_The task_:
The entries are to be duplicated exactly, though any picture in them must be omitted.

_Records to use_:
>>

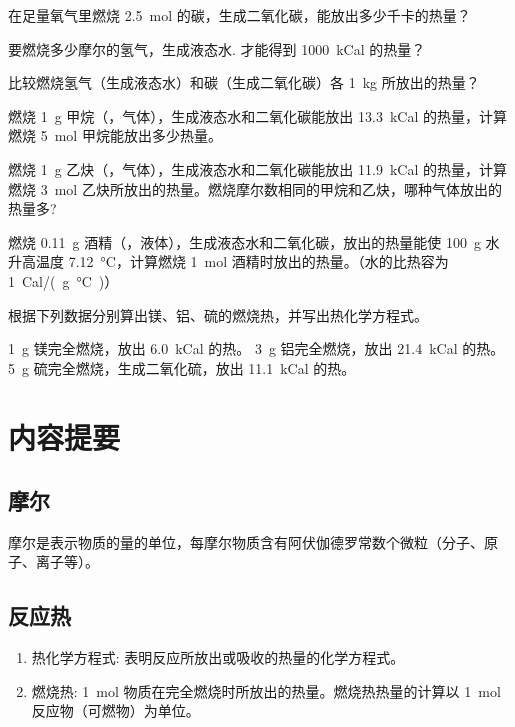 \begin{Practice}[习题]
  \begin{question}
    \item 在足量氧气里燃烧 \qty{2.5}{mol} 的碳，生成二氧化碳，能放出多少千卡的热量？
    \item 要燃烧多少摩尔的氢气，生成液态水. 才能得到 \qty{1000}{kCal} 的热量？
    \item 比较燃烧氢气（生成液态水）和碳（生成二氧化碳）各 \qty{1}{kg} 所放出的热量？
    \item 燃烧 \qty{1}{g} 甲烷（，气体），生成液态水和二氧化碳能放出 \qty{13.3}{kCal} 的热量，计算燃烧 \qty{5}{mol} 甲烷能放出多少热量。
    \item 燃烧 \qty{1}{g} 乙炔（，气体），生成液态水和二氧化碳能放出 \qty{11.9}{kCal} 的热量，计算燃烧 \qty{3}{mol} 乙炔所放出的热量。燃烧摩尔数相同的甲烷和乙炔，哪种气体放出的热量多?
    \item 燃烧 \qty{0.11}{g} 酒精（，液体），生成液态水和二氧化碳，放出的热量能使 \qty{100}{g} 水升高温度 \qty{7.12}{\celsius}，计算燃烧 \qty{1}{mol} 酒精时放出的热量。（水的比热容为 \qty{1}{Cal/(g.\celsius)}）
    \item 根据下列数据分别算出镁、铝、硫的燃烧热，并写出热化学方程式。
    \begin{tasks}
      \task \qty{1}{g} 镁完全燃烧，放出 \qty{6.0 }{kCal} 的热。
      \task \qty{3}{g} 铝完全燃烧，放出 \qty{21.4}{kCal} 的热。
      \task \qty{5}{g} 硫完全燃烧，生成二氧化硫，放出 \qty{11.1}{kCal} 的热。
    \end{tasks}
  \end{question}
\end{Practice}

\section*{内容提要}
\setcounter{subsection}{0}
\subsection{摩尔}
摩尔是表示物质的量的单位，每摩尔物质含有阿伏伽德罗常数个微粒（分子、原子、离子等）。


\subsection{反应热}
\begin{enumerate}
  \item 热化学方程式: 表明反应所放出或吸收的热量的化学方程式。
  \item 燃烧热: \qty{1}{mol} 物质在完全燃烧时所放出的热量。燃烧热热量的计算以 \qty{1}{mol} 反应物（可燃物）为单位。
\end{enumerate}

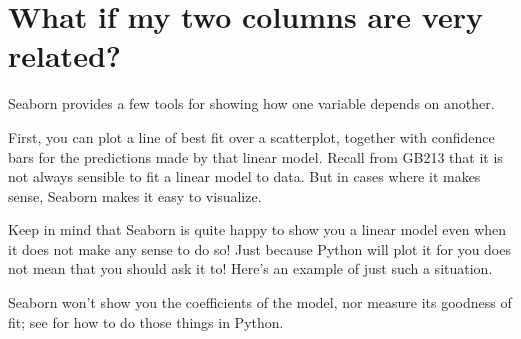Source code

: \documentclass[letterpaper,10pt,english]{sphinxmanual}
\begin{document}
\noindent{}


\section{What if my two columns are very related?}
\label{\detokenize{chapter-10-visualization:what-if-my-two-columns-are-very-related}}
Seaborn provides a few tools for showing how one variable depends on another.

First, you can plot a line of best fit over a scatterplot, together with confidence bars for the predictions made by that linear model.  Recall from GB213 that it is not always sensible to fit a linear model to data.  But in cases where it makes sense, Seaborn makes it easy to visualize.

Keep in mind that Seaborn is quite happy to show you a linear model even when it does not make any sense to do so!  Just because Python will plot it for you does not mean that you should ask it to!  Here’s an example of just such a situation.

\begin{sphinxVerbatim}[commandchars=\\\{\}]
    
 
          
          
               
\end{sphinxVerbatim}

\noindent{}

Seaborn won’t show you the coefficients of the model, nor measure its goodness of fit; see {\hyperref[\detokenize{GB213-review-in-Python::doc}]{}} for how to do those things in Python.
\end{document}
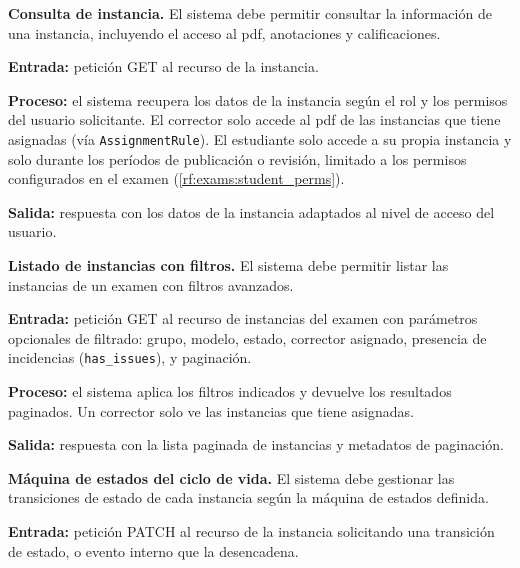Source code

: \begin{functional}
    \item \textbf{Consulta de instancia.} \label{rf:instances:detail}
    El sistema debe permitir consultar la información de una instancia, incluyendo el acceso
    al \acs{pdf}, anotaciones y calificaciones.

    \textbf{Entrada:} petición GET al recurso de la instancia.

    \textbf{Proceso:} el sistema recupera los datos de la instancia según el rol y los
    permisos del usuario solicitante. El corrector solo accede al \acs{pdf} de las
    instancias que tiene asignadas (vía \texttt{AssignmentRule}). El estudiante solo accede
    a su propia instancia y solo durante los períodos de publicación o revisión, limitado a
    los permisos configurados en el examen (\cref{rf:exams:student_perms}).

    \textbf{Salida:} respuesta con los datos de la instancia adaptados al nivel de acceso
    del usuario.

    \item \textbf{Listado de instancias con filtros.} \label{rf:instances:list}
    El sistema debe permitir listar las instancias de un examen con filtros avanzados.

    \textbf{Entrada:} petición GET al recurso de instancias del examen con parámetros
    opcionales de filtrado: grupo, modelo, estado, corrector asignado, presencia de
    incidencias (\texttt{has\_issues}), y paginación.

    \textbf{Proceso:} el sistema aplica los filtros indicados y devuelve los resultados
    paginados. Un corrector solo ve las instancias que tiene asignadas.

    \textbf{Salida:} respuesta con la lista paginada de instancias y metadatos de
    paginación.

    \item \textbf{Máquina de estados del ciclo de vida.} \label{rf:instances:fsm}
    El sistema debe gestionar las transiciones de estado de cada instancia según la máquina
    de estados definida.

    \textbf{Entrada:} petición PATCH al recurso de la instancia solicitando una transición
    de estado, o evento interno que la desencadena.


\end{functional}
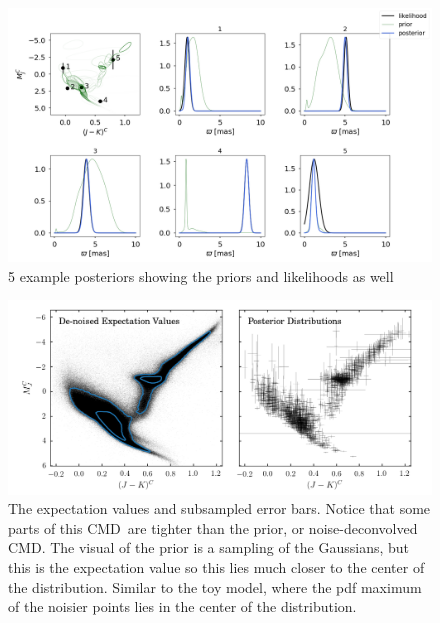 \documentclass[modern]{aastex61}
\newcommand{\acronym}[1]{{\small{#1}}}
\newcommand{\cmd}{\acronym{CMD}}
\begin{document}
\begin{figure}
\centering
  \includegraphics[width=\textwidth]{posterior.png}
\caption{5 example posteriors showing the priors and likelihoods as well}
\label{fig:posterior}
\end{figure}


\begin{figure}
\centering
  \includegraphics[width=\textwidth]{posteriorCMD.png}
\caption{The expectation values and subsampled error bars. Notice that some parts of this \cmd\ are tighter than the prior, or noise-deconvolved \cmd. The visual of the prior is a sampling of the Gaussians, but this is the expectation value so this lies much closer to the center of the distribution. Similar to the toy model, where the pdf maximum of the noisier points lies in the center of the distribution.}
\label{fig:posteriorCMD}
\end{figure}
\end{document}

<<

_Your solution_:
 \begin{Practice}[习题]
  \begin{question}
    \item 在足量氧气里燃烧 \qty{2.5}{mol} 的碳，生成二氧化碳，能放出多少千卡的热量？
    \item 要燃烧多少摩尔的氢气，生成液态水. 才能得到 \qty{1000}{kCal} 的热量？
    \item 比较燃烧氢气（生成液态水）和碳（生成二氧化碳）各 \qty{1}{kg} 所放出的热量？
    \item 燃烧 \qty{1}{g} 甲烷（，气体），生成液态水和二氧化碳能放出 \qty{13.3}{kCal} 的热量，计算燃烧 \qty{5}{mol} 甲烷能放出多少热量。
    \item 燃烧 \qty{1}{g} 乙炔（，气体），生成液态水和二氧化碳能放出 \qty{11.9}{kCal} 的热量，计算燃烧 \qty{3}{mol} 乙炔所放出的热量。燃烧摩尔数相同的甲烷和乙炔，哪种气体放出的热量多?
    \item 燃烧 \qty{0.11}{g} 酒精（，液体），生成液态水和二氧化碳，放出的热量能使 \qty{100}{g} 水升高温度 \qty{7.12}{\celsius}，计算燃烧 \qty{1}{mol} 酒精时放出的热量。（水的比热容为 \qty{1}{Cal/(g.\celsius)}）
    \item 根据下列数据分别算出镁、铝、硫的燃烧热，并写出热化学方程式。
    \begin{tasks}
      \task \qty{1}{g} 镁完全燃烧，放出 \qty{6.0 }{kCal} 的热。
      \task \qty{3}{g} 铝完全燃烧，放出 \qty{21.4}{kCal} 的热。
      \task \qty{5}{g} 硫完全燃烧，生成二氧化硫，放出 \qty{11.1}{kCal} 的热。
    \end{tasks}
  \end{question}
\end{Practice}

\section*{内容提要}
\setcounter{subsection}{0}
\subsection{摩尔}
摩尔是表示物质的量的单位，每摩尔物质含有阿伏伽德罗常数个微粒（分子、原子、离子等）。


\subsection{反应热}
\begin{enumerate}
  \item 热化学方程式: 表明反应所放出或吸收的热量的化学方程式。
  \item 燃烧热: \qty{1}{mol} 物质在完全燃烧时所放出的热量。燃烧热热量的计算以 \qty{1}{mol} 反应物（可燃物）为单位。
\end{enumerate}

Source code

: \documentclass[letterpaper,10pt,english]{sphinxmanual}
\begin{document}
\noindent{}


\section{What if my two columns are very related?}
\label{\detokenize{chapter-10-visualization:what-if-my-two-columns-are-very-related}}
Seaborn provides a few tools for showing how one variable depends on another.

First, you can plot a line of best fit over a scatterplot, together with confidence bars for the predictions made by that linear model.  Recall from GB213 that it is not always sensible to fit a linear model to data.  But in cases where it makes sense, Seaborn makes it easy to visualize.

Keep in mind that Seaborn is quite happy to show you a linear model even when it does not make any sense to do so!  Just because Python will plot it for you does not mean that you should ask it to!  Here’s an example of just such a situation.

\begin{sphinxVerbatim}[commandchars=\\\{\}]
    
 
          
          
               
\end{sphinxVerbatim}

\noindent{}

Seaborn won’t show you the coefficients of the model, nor measure its goodness of fit; see {\hyperref[\detokenize{GB213-review-in-Python::doc}]{}} for how to do those things in Python.
\end{document}
Source code

: \begin{functional}
    \item \textbf{Consulta de instancia.} \label{rf:instances:detail}
    El sistema debe permitir consultar la información de una instancia, incluyendo el acceso
    al \acs{pdf}, anotaciones y calificaciones.

    \textbf{Entrada:} petición GET al recurso de la instancia.

    \textbf{Proceso:} el sistema recupera los datos de la instancia según el rol y los
    permisos del usuario solicitante. El corrector solo accede al \acs{pdf} de las
    instancias que tiene asignadas (vía \texttt{AssignmentRule}). El estudiante solo accede
    a su propia instancia y solo durante los períodos de publicación o revisión, limitado a
    los permisos configurados en el examen (\cref{rf:exams:student_perms}).

    \textbf{Salida:} respuesta con los datos de la instancia adaptados al nivel de acceso
    del usuario.

    \item \textbf{Listado de instancias con filtros.} \label{rf:instances:list}
    El sistema debe permitir listar las instancias de un examen con filtros avanzados.

    \textbf{Entrada:} petición GET al recurso de instancias del examen con parámetros
    opcionales de filtrado: grupo, modelo, estado, corrector asignado, presencia de
    incidencias (\texttt{has\_issues}), y paginación.

    \textbf{Proceso:} el sistema aplica los filtros indicados y devuelve los resultados
    paginados. Un corrector solo ve las instancias que tiene asignadas.

    \textbf{Salida:} respuesta con la lista paginada de instancias y metadatos de
    paginación.

    \item \textbf{Máquina de estados del ciclo de vida.} \label{rf:instances:fsm}
    El sistema debe gestionar las transiciones de estado de cada instancia según la máquina
    de estados definida.

    \textbf{Entrada:} petición PATCH al recurso de la instancia solicitando una transición
    de estado, o evento interno que la desencadena.


\end{functional}
 \documentclass[modern]{aastex61}
\newcommand{\acronym}[1]{{\small{#1}}}
\newcommand{\cmd}{\acronym{CMD}}
\begin{document}
\begin{figure}
\centering
  \includegraphics[width=\textwidth]{posterior.png}
\caption{5 example posteriors showing the priors and likelihoods as well}
\label{fig:posterior}
\end{figure}


\begin{figure}
\centering
  \includegraphics[width=\textwidth]{posteriorCMD.png}
\caption{The expectation values and subsampled error bars. Notice that some parts of this \cmd\ are tighter than the prior, or noise-deconvolved \cmd. The visual of the prior is a sampling of the Gaussians, but this is the expectation value so this lies much closer to the center of the distribution. Similar to the toy model, where the pdf maximum of the noisier points lies in the center of the distribution.}
\label{fig:posteriorCMD}
\end{figure}
\end{document}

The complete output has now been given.